[Items listed in a dataset]

________________________

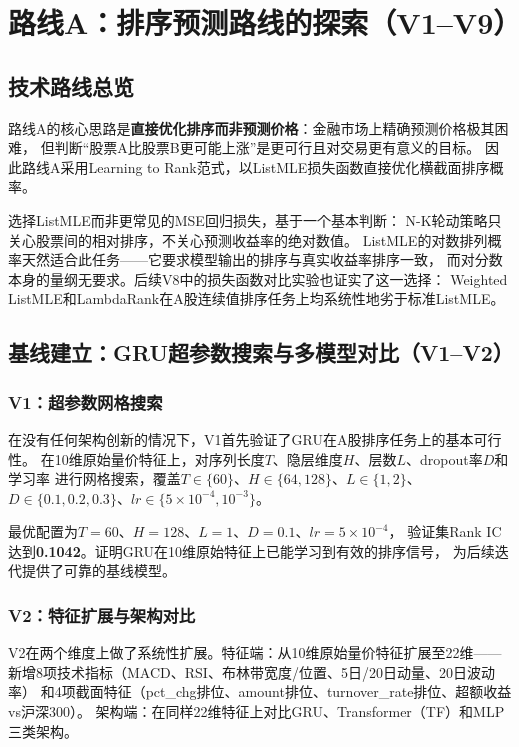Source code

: \documentclass[12pt,a4paper]{ctexart}
\begin{document}
\section{路线A：排序预测路线的探索（V1--V9）}

\subsection{技术路线总览}

路线A的核心思路是\textbf{直接优化排序而非预测价格}：金融市场上精确预测价格极其困难，
但判断“股票A比股票B更可能上涨”是更可行且对交易更有意义的目标。
因此路线A采用Learning to Rank范式，以ListMLE损失函数直接优化横截面排序概率。

选择ListMLE而非更常见的MSE回归损失，基于一个基本判断：
N-K轮动策略只关心股票间的相对排序，不关心预测收益率的绝对数值。
ListMLE的对数排列概率天然适合此任务——它要求模型输出的排序与真实收益率排序一致，
而对分数本身的量纲无要求。后续V8中的损失函数对比实验也证实了这一选择：
Weighted ListMLE和LambdaRank在A股连续值排序任务上均系统性地劣于标准ListMLE。


\subsection{基线建立：GRU超参数搜索与多模型对比（V1--V2）}

\subsubsection{V1：超参数网格搜索}

在没有任何架构创新的情况下，V1首先验证了GRU在A股排序任务上的基本可行性。
在10维原始量价特征上，对序列长度$T$、隐层维度$H$、层数$L$、dropout率$D$和学习率
进行网格搜索，覆盖$T\in\{60\}$、$H\in\{64,128\}$、$L\in\{1,2\}$、
$D\in\{0.1,0.2,0.3\}$、$lr\in\{5\times10^{-4}, 10^{-3}\}$。

最优配置为$T=60$、$H=128$、$L=1$、$D=0.1$、$lr=5\times10^{-4}$，
验证集Rank IC达到\textbf{0.1042}。证明GRU在10维原始特征上已能学习到有效的排序信号，
为后续迭代提供了可靠的基线模型。

\subsubsection{V2：特征扩展与架构对比}

V2在两个维度上做了系统性扩展。特征端：从10维原始量价特征扩展至22维——
新增8项技术指标（MACD、RSI、布林带宽度/位置、5日/20日动量、20日波动率）
和4项截面特征（pct\_chg排位、amount排位、turnover\_rate排位、超额收益vs沪深300）。
架构端：在同样22维特征上对比GRU、Transformer（TF）和MLP三类架构。
\end{document}
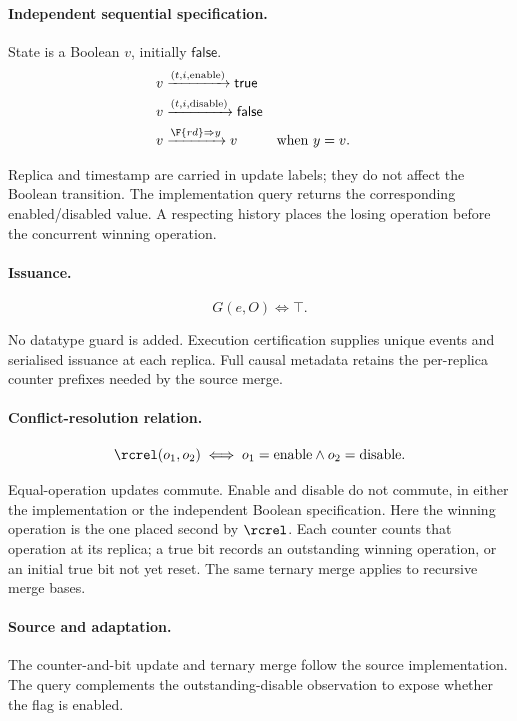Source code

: \paragraph{Independent sequential specification.}
State is a Boolean $v$, initially $\mathsf{false}$.
\[
\begin{aligned}
v&\xrightarrow{(t,i,\mathrm{enable})}\mathsf{true}\\
v&\xrightarrow{(t,i,\mathrm{disable})}\mathsf{false}\\
v&\xrightarrow{\F{rd}\Rightarrow y}v&&\text{when }y=v.
\end{aligned}
\]

Replica and timestamp are carried in update labels; they do not affect the Boolean transition. The implementation query returns the corresponding enabled/disabled value. A respecting history places the losing operation before the concurrent winning operation.


\paragraph{Issuance.}
\[
G(e,O)\iff\top.
\]

No datatype guard is added. Execution certification supplies unique events and serialised issuance at each replica. Full causal metadata retains the per-replica counter prefixes needed by the source merge.


\paragraph{Conflict-resolution relation.}
\[
\rcrel(o_1,o_2)\iff o_1=\mathrm{enable}\land o_2=\mathrm{disable}.
\]

Equal-operation updates commute. Enable and disable do not commute, in either the implementation or the independent Boolean specification. Here the winning operation is the one placed second by $\rcrel$. Each counter counts that operation at its replica; a true bit records an outstanding winning operation, or an initial true bit not yet reset. The same ternary merge applies to recursive merge bases.


\paragraph{Source and adaptation.}
The counter-and-bit update and ternary merge follow the source implementation. The query complements the outstanding-disable observation to expose whether the flag is enabled.



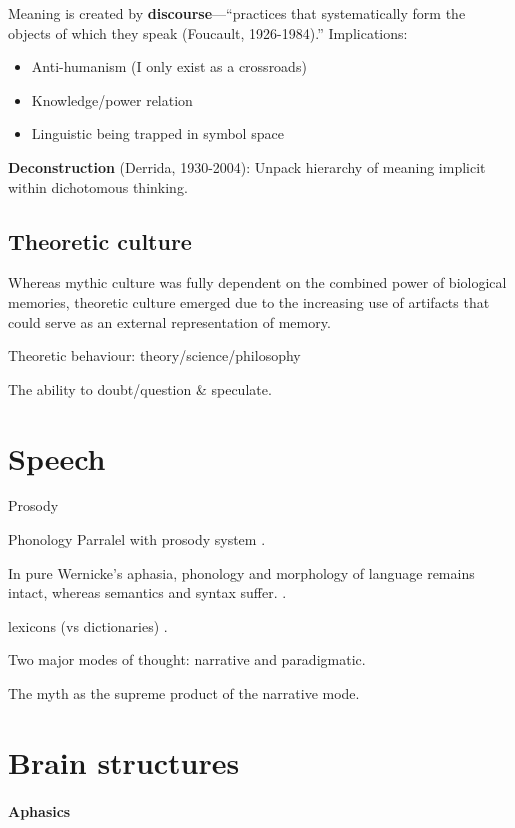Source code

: \documentclass{article}
\begin{document}
Meaning is created by \textbf{discourse}---“practices that systematically form the objects of which they speak (Foucault, 1926-1984).” Implications:
\begin{itemize}
  \item Anti-humanism (I only exist as a crossroads)
  \item Knowledge/power relation
  \item Linguistic being trapped in symbol space
\end{itemize}

\textbf{Deconstruction} (Derrida, 1930-2004): Unpack hierarchy of meaning implicit within dichotomous thinking.

\subsection{Theoretic culture}

Whereas mythic culture was fully dependent on the combined power of biological
memories, theoretic culture emerged due to the increasing use of artifacts
that could serve as an external representation of memory.

Theoretic behaviour: theory/science/philosophy

The ability to doubt/question \& speculate.

\section{Speech}

Prosody

Phonology
Parralel with prosody system \citep[p.~249]{donald1991}.

In pure Wernicke's aphasia, phonology and morphology of language remains intact, whereas semantics and syntax suffer. \citep[p.~249]{donald1991}.

lexicons (vs dictionaries) \citep[fig.~7.1, p.~251]{donald1991}.

Two major modes of thought: narrative and paradigmatic.

The myth as the supreme product of the narrative mode.

\section{Brain structures}

\paragraph{Aphasics}
\end{document}
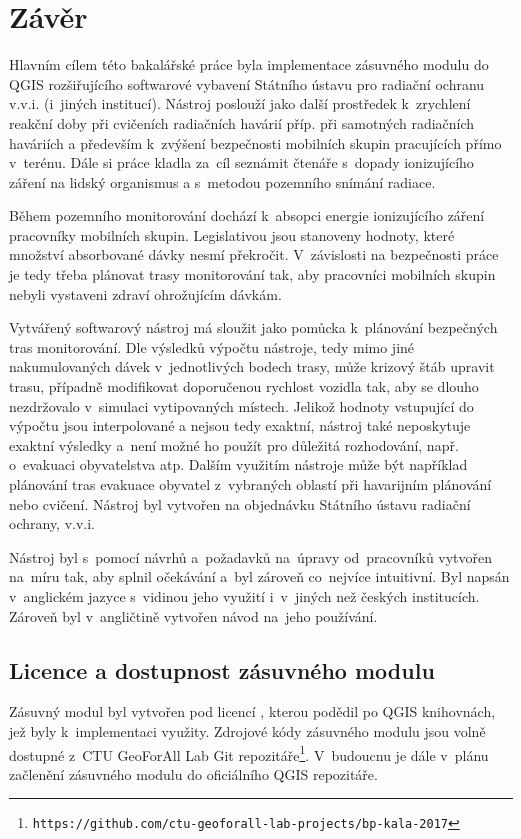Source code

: \chapter{Závěr}
\label{5-zaver}

Hlavním cílem této bakalářské práce byla implementace zásuvného modulu
do QGIS rozšiřujícího softwarové vybavení Státního ústavu pro radiační
ochranu v.v.i. (i~jiných institucí). Nástroj poslouží jako další
prostředek k~zrychlení reakční doby při cvičeních radiačních havárií
příp. při samotných radiačních haváriích a především k~zvýšení
bezpečnosti mobilních skupin pracujících přímo v~terénu. Dále si práce
kladla za~cíl seznámit čtenáře s~dopady ionizujícího záření na lidský
organismus a s~metodou pozemního snímání radiace.

Během pozemního monitorování dochází
k~absopci energie ionizujícího záření pracovníky mobilních skupin. 
Legislativou jsou
stanoveny hodnoty, které množství absorbované dávky nesmí
překročit. V~závislosti na bezpečnosti práce je tedy třeba plánovat
trasy monitorování tak, aby pracovníci mobilních skupin nebyli vystaveni zdraví
ohrožujícím dávkám.

Vytvářený softwarový nástroj má sloužit jako pomůcka k~plánování bezpečných tras
monitorování. Dle výsledků výpočtu nástroje, tedy mimo jiné
nakumulovaných dávek v~jednotlivých bodech trasy, může krizový štáb
upravit trasu, případně mo\-difikovat doporučenou rychlost vozidla tak,
aby se dlouho nezdržovalo v~simulaci vytipovaných 
místech. Jelikož hodnoty vstupující do výpočtu jsou interpolované a
nejsou tedy exaktní, nástroj také neposkytuje exaktní výsledky a~není
možné ho použít pro důležitá rozhodování, např. o~evakuaci
obyvatelstva atp. Dalším využitím nástroje může být například
plánování tras evakuace obyvatel z~vybraných oblastí při havarijním
plánování nebo cvičení. Nástroj byl vytvořen na objednávku Státního
ústavu radiační ochrany, v.v.i.

Nástroj byl s~pomocí návrhů a~požadavků na~úpravy od~pracovníků
 vytvořen na~míru tak, aby splnil očekávání a~byl zároveň 
co~nejvíce intuitivní. Byl napsán v~anglickém jazyce s~vidinou
jeho využití i~v~jiných než českých institucích. Zároveň byl
v~angličtině vytvořen návod na~jeho používání.

\section{Licence a dostupnost zásuvného modulu} Zásuvný modul byl
vytvořen pod licencí , kterou podědil po QGIS knihovnách,
jež byly k~implementaci využity. Zdrojové kódy zásuvného modulu jsou
volně dostupné z~CTU GeoForAll Lab Git
repozitáře\footnote{\texttt{https://github.com/ctu-geoforall-lab-projects/bp-kala-2017}}. V~budoucnu
je dále v~plánu začlenění zásuvného modulu do oficiálního QGIS
repozitáře.

 



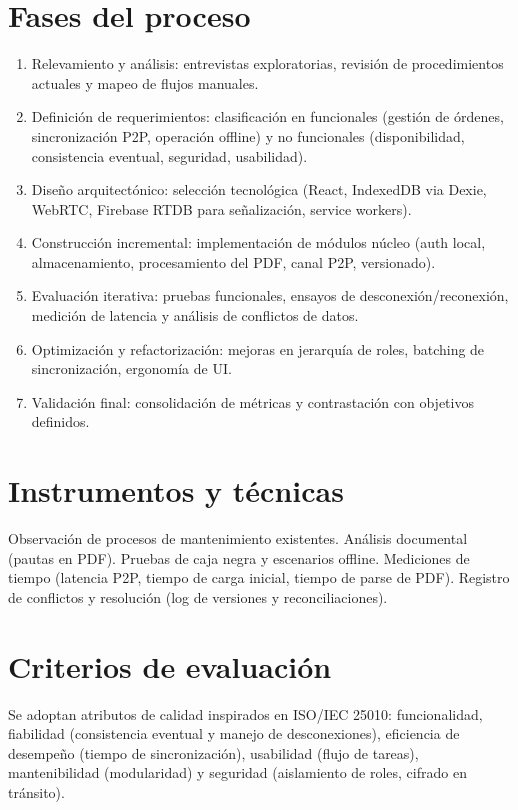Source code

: \documentclass[12pt,a4paper]{report}
\begin{document}
\section*{Fases del proceso} 
\begin{enumerate} 
    \item Relevamiento y análisis: entrevistas exploratorias, revisión de procedimientos actuales y mapeo de flujos manuales. 
    
    \item Definición de requerimientos: clasificación en funcionales (gestión de órdenes, sincronización P2P, operación offline) y no funcionales (disponibilidad, consistencia eventual, seguridad, usabilidad). 

    \item Diseño arquitectónico: selección tecnológica (React, IndexedDB via Dexie, WebRTC, Firebase RTDB para señalización, service workers). 

    \item Construcción incremental: implementación de módulos núcleo (auth local, almacenamiento, procesamiento del PDF, canal P2P, versionado). 

    \item Evaluación iterativa: pruebas funcionales, ensayos de desconexión/reconexión, medición de latencia y análisis de conflictos de datos. 

    \item Optimización y refactorización: mejoras en jerarquía de roles, batching de sincronización, ergonomía de UI. 

    \item Validación final: consolidación de métricas y contrastación con objetivos definidos. 
\end{enumerate}

\section*{Instrumentos y técnicas}

Observación de procesos de mantenimiento existentes.
Análisis documental (pautas en PDF).
Pruebas de caja negra y escenarios offline.
Mediciones de tiempo (latencia P2P, tiempo de carga inicial, tiempo de parse de PDF).
Registro de conflictos y resolución (log de versiones y reconciliaciones).

\section*{Criterios de evaluación} Se adoptan atributos de calidad inspirados en ISO/IEC 25010: funcionalidad, fiabilidad (consistencia eventual y manejo de desconexiones), eficiencia de desempeño (tiempo de sincronización), usabilidad (flujo de tareas), mantenibilidad (modularidad) y seguridad (aislamiento de roles, cifrado en tránsito).
\end{document}

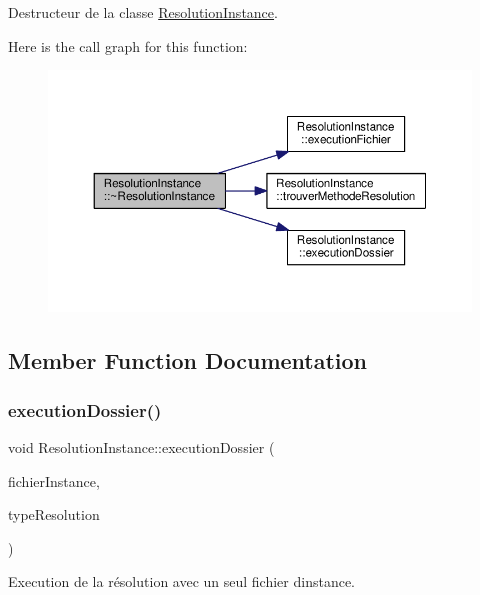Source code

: Destructeur de la classe \hyperlink{classResolutionInstance}{Resolution\+Instance}. 

Here is the call graph for this function\+:\nopagebreak
\begin{figure}[H]
\begin{center}
\leavevmode
\includegraphics[width=350pt]{classResolutionInstance_acbc867c1e869aafcb0c20a5698e00aee_cgraph}
\end{center}
\end{figure}


\subsection{Member Function Documentation}
\mbox{\label{classResolutionInstance_aa4184555e523d745accf570986f6fe45}} 
\subsubsection{\texorpdfstring{execution\+Dossier()}{executionDossier()}}
{\footnotesize\ttfamily void Resolution\+Instance\+::execution\+Dossier (\begin{DoxyParamCaption}\item[{Q\+String}]{fichier\+Instance,  }\item[{Q\+String}]{type\+Resolution }\end{DoxyParamCaption})}



Execution de la résolution avec un seul fichier d\textquotesingle{}instance. 


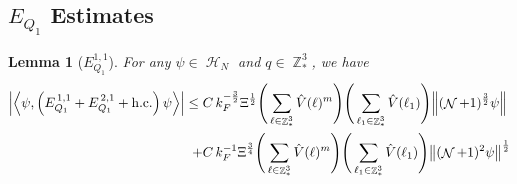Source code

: \documentclass[sn-mathphys, Numbered ,a4paper]{sn-jnl}%
\DeclareMathOperator{\Z}{\mathbb{Z}}
\DeclareMathOperator{\HH}{\mathcal{H}}
\DeclareMathOperator{\NN}{\mathcal{N}}
\newcommand{\half}{\frac{1}{2}}
\newcommand{\eva}[1]{\left\langle #1 \right\rangle}
\theoremstyle{plain}
\newtheorem{lemma}[theorem]{Lemma}
\theoremstyle{definition}
\theoremstyle{remark}
\theoremstyle{plain}
\theoremstyle{definition}
\theoremstyle{remark}
\begin{document}
 \subsection{$E_{Q_1}$ Estimates}
\begin{lemma}[$E_{Q_1}^{1,1}$]
For any $\psi \in \HH_N$ and $q \in \Z^3_*$, we have
\begin{alignat}{2}
     \abs{\eva{\psi,\left(E^{\,1,1}_{Q_1}+E^{\,2,1}_{Q_1}+\mathrm{h.c.}\right) \psi }}\nonumber
     \leq \; &C\,  k_{F}^{-\frac{3}{2}} \Xi^\half \Bigg(\sum\limits_{\ell \in \Z^3_*} \hat{V}(\ell)^m\Bigg)\Bigg( \sum\limits_{\ell_1 \in \Z^3_*} \hat{V}(\ell_1) \Bigg) \norm { (\NN+1)^{\frac{3}{2}} \psi }\\
     \;+ &C\, k_{F}^{-1}\Xi^{\frac{3}{4}} \Bigg(\sum\limits_{\ell \in \Z^3_*} \hat{V}(\ell)^m\Bigg) \Bigg(\sum\limits_{\ell_1 \in \Z^3_*} \hat{V}(\ell_1) \Bigg)  \norm{ (\NN+1)^2\psi}^\half \label{eq:estEQ111}
\end{alignat}
\end{lemma}
\end{document}
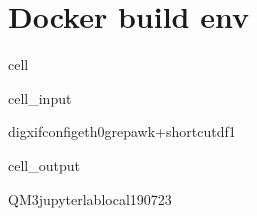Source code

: \documentclass[letterpaper,table,10pt,english]{jupyterBook}
\begin{document}
\section{Docker build env}
\label{\detokenize{tests/build_versions_checks:docker-build-env}}
\begin{sphinxuseclass}{cell}\begin{sphinxVerbatimInput}

\begin{sphinxuseclass}{cell_input}
\begin{sphinxVerbatim}[commandchars=\\\{\}]
dig\PYGZhy{}xifconfigeth0grepawk+shortcut\PYGZhy{}d\PYGZhy{}f1
\end{sphinxVerbatim}

\end{sphinxuseclass}\end{sphinxVerbatimInput}
\begin{sphinxVerbatimOutput}

\begin{sphinxuseclass}{cell_output}
\begin{sphinxVerbatim}[commandchars=\\\{\}]
QM3\PYGZhy{}jupyterlab\PYGZhy{}local\PYGZhy{}190723
\end{sphinxVerbatim}

\end{sphinxuseclass}\end{sphinxVerbatimOutput}

\end{sphinxuseclass}
\end{document}
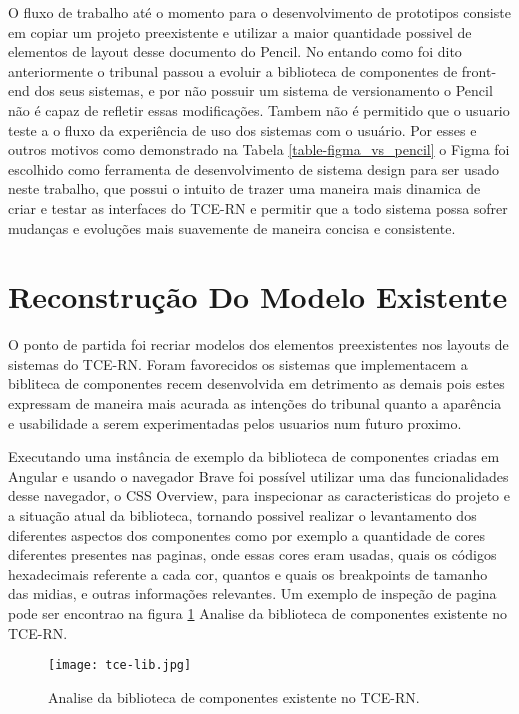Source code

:   O fluxo de trabalho até o momento para o desenvolvimento de prototipos consiste em copiar um projeto preexistente e utilizar a maior quantidade possivel de elementos de layout desse documento do Pencil. No entando como foi dito anteriormente o tribunal passou a evoluir a biblioteca de componentes de front-end dos seus sistemas, e por não possuir um sistema de versionamento o Pencil não é capaz de refletir essas modificações. Tambem não é permitido que o usuario teste a o fluxo da experiência de uso dos sistemas com o usuário. Por esses e outros motivos como demonstrado na Tabela \ref{table-figma_vs_pencil} o Figma foi escolhido como ferramenta de desenvolvimento de sistema design para ser usado neste trabalho, que possui o intuito de trazer uma maneira mais dinamica de criar e testar as interfaces do TCE-RN e permitir que a todo sistema possa sofrer mudanças e evoluções mais suavemente de maneira concisa e consistente.

\section{Reconstrução Do Modelo Existente} \label{secao32}

  O ponto de partida foi recriar modelos dos elementos preexistentes nos layouts de sistemas do TCE-RN. Foram favorecidos os sistemas que implementacem a bibliteca de componentes recem desenvolvida em detrimento as demais pois estes expressam de maneira mais acurada as intenções do tribunal quanto a aparência e usabilidade a serem experimentadas pelos usuarios num futuro proximo.

  Executando uma instância de exemplo da biblioteca de componentes criadas em Angular e usando o navegador Brave foi possível utilizar uma das funcionalidades desse navegador, o CSS Overview, para inspecionar as caracteristicas do projeto e a situação atual da biblioteca, tornando possivel realizar o levantamento dos diferentes aspectos dos componentes como por exemplo a quantidade de cores diferentes presentes nas paginas, onde essas cores eram usadas, quais os códigos hexadecimais referente a cada cor, quantos e quais os breakpoints de tamanho das midias, e outras informações relevantes. Um exemplo de inspeção de pagina pode ser encontrao na figura \ref{fig:tcenglib} Analise da biblioteca de componentes existente no TCE-RN.

  \begin{figure}[!h]
    \texttt{[image: tce-lib.jpg]}
    \caption{Analise da biblioteca de componentes existente no TCE-RN.}
    \label{fig:tcenglib}
  \end{figure}

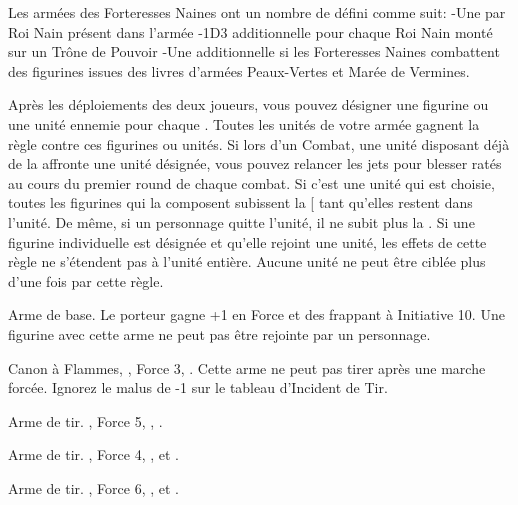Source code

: \armyspecialruleentry{\ancientgrudge}

Les armées des Forteresses Naines ont un nombre de \ancientgrudges défini comme suit:
\newline-Une \ancientgrudge par Roi Nain présent dans l'armée
\newline-1D3 \ancientgrudge additionnelle pour chaque Roi Nain monté sur un Trône de Pouvoir
\newline-Une \ancientgrudge additionnelle si les Forteresses Naines combattent des figurines issues des livres d'armées Peaux-Vertes et Marée de Vermines.

Après les déploiements des deux joueurs, vous pouvez désigner une figurine ou une unité ennemie pour chaque \ancientgrudge{}. Toutes les unités de votre armée gagnent la règle \hatred contre ces figurines ou unités. Si lors d'un Combat, une unité disposant déjà de la \hatred affronte une unité désignée, vous pouvez relancer les jets pour blesser ratés au cours du premier round de chaque combat. Si c’est une unité qui est choisie, toutes les figurines qui la composent subissent la \hatred[{} tant qu’elles restent dans l’unité. De même, si un personnage quitte l'unité, il ne subit plus la \hatred{}. Si une figurine individuelle est désignée et qu'elle rejoint une unité, les effets de cette règle ne s’étendent pas à l’unité entière. Aucune unité ne peut être ciblée plus d'une fois par cette règle. 

\closearmyspecialrules

\vspace*{1.5cm}
\startarmyarmoury

\startitemlistonecol

\listitemonecol{\whirlingchainsofdoom} Arme de base. Le porteur gagne +1 en Force et des  frappant à Initiative 10. Une figurine avec cette arme ne peut pas être rejointe par un personnage.

\listitemonecol{\flameculverin} Canon à Flammes, , Force 3, \flamingattacks. Cette arme ne peut pas tirer après une marche forcée. Ignorez le malus de -1 sur le tableau d'Incident de Tir.

\listitemonecol{\forgegun} Arme de tir. , Force 5, \flamingattacks, \quicktofire.

\listitemonecol{\swiwelgun} Arme de tir. , Force 4, ,   et \quicktofire.

\listitemonecol{\wyrmslayerrocket} Arme de tir. , Force 6, \flamingattacks,  et \reload{}.

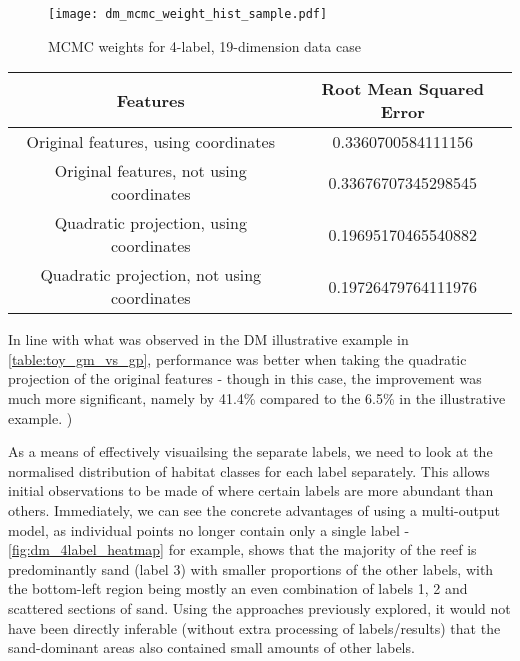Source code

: 
\begin{figure}[H]
    \centerline{\texttt{[image: dm\_mcmc\_weight\_hist\_sample.pdf]}}
    \caption{MCMC weights for 4-label, 19-dimension data case }
    \label{fig:mcmc_weights}
\end{figure}

\begin{tabular}{|c|c|}
    \hline
        Features & Root Mean Squared Error \\\hline
        Original features, using coordinates & 0.3360700584111156 \\
        Original features, not using coordinates & 0.33676707345298545 \\
        Quadratic projection, using coordinates & 0.19695170465540882 \\
        Quadratic projection, not using coordinates & 0.19726479764111976 \\
    \hline
\end{tabular}

In line with what was observed in the DM illustrative example in \autoref{table:toy_gm_vs_gp}, performance was better when taking the quadratic projection of the original features - though in this case, the improvement was much more significant, namely by 41.4\% compared to the 6.5\% in the illustrative example. )

As a means of effectively visuailsing the separate labels, we need to look at the normalised distribution of habitat classes for each label separately. This allows initial observations to be made of where certain labels are more abundant than others. Immediately, we can see the concrete advantages of using a multi-output model, as individual points no longer contain only a single label - \autoref{fig:dm_4label_heatmap} for example, shows that the majority of the reef is predominantly sand (label 3) with smaller proportions of the other labels, with the bottom-left region being mostly an even combination of labels 1, 2  and scattered sections of sand. Using the approaches previously explored, it would not have been directly inferable (without extra processing of labels/results) that the sand-dominant areas also contained small amounts of other labels.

________________________

## YOUR ASSIGNMENT
Among the records above, find each line holding "power" and list it.

## EXERCISE RESULT
  \item Knowledge/power relation
Whereas mythic culture was fully dependent on the combined power of biological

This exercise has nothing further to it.